:: Task instructions ::
Starting at the first line of the listing below and ending at the line with "My name is Christine", copy each line exactly.

:: The data ::
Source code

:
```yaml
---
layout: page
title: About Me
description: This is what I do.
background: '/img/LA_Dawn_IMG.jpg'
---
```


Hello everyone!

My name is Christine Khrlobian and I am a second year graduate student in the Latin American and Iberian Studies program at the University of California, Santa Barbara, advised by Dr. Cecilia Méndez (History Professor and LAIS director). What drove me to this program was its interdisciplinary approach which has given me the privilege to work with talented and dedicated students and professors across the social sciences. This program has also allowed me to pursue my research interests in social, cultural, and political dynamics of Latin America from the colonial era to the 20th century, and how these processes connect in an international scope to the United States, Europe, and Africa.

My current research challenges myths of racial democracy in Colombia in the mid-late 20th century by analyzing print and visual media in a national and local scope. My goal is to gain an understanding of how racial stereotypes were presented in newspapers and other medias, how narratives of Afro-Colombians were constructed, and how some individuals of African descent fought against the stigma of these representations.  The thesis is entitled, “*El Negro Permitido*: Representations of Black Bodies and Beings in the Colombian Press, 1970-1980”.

:: Solution to the exercise ::
Source code

:
```yaml
---
layout: page
title: About Me
description: This is what I do.
background: '/img/LA_Dawn_IMG.jpg'
---
```


Hello everyone!

My name is Christine Khrlobian and I am a second year graduate student in the Latin American and Iberian Studies program at the University of California, Santa Barbara, advised by Dr. Cecilia Méndez (History Professor and LAIS director). What drove me to this program was its interdisciplinary approach which has given me the privilege to work with talented and dedicated students and professors across the social sciences. This program has also allowed me to pursue my research interests in social, cultural, and political dynamics of Latin America from the colonial era to the 20th century, and how these processes connect in an international scope to the United States, Europe, and Africa.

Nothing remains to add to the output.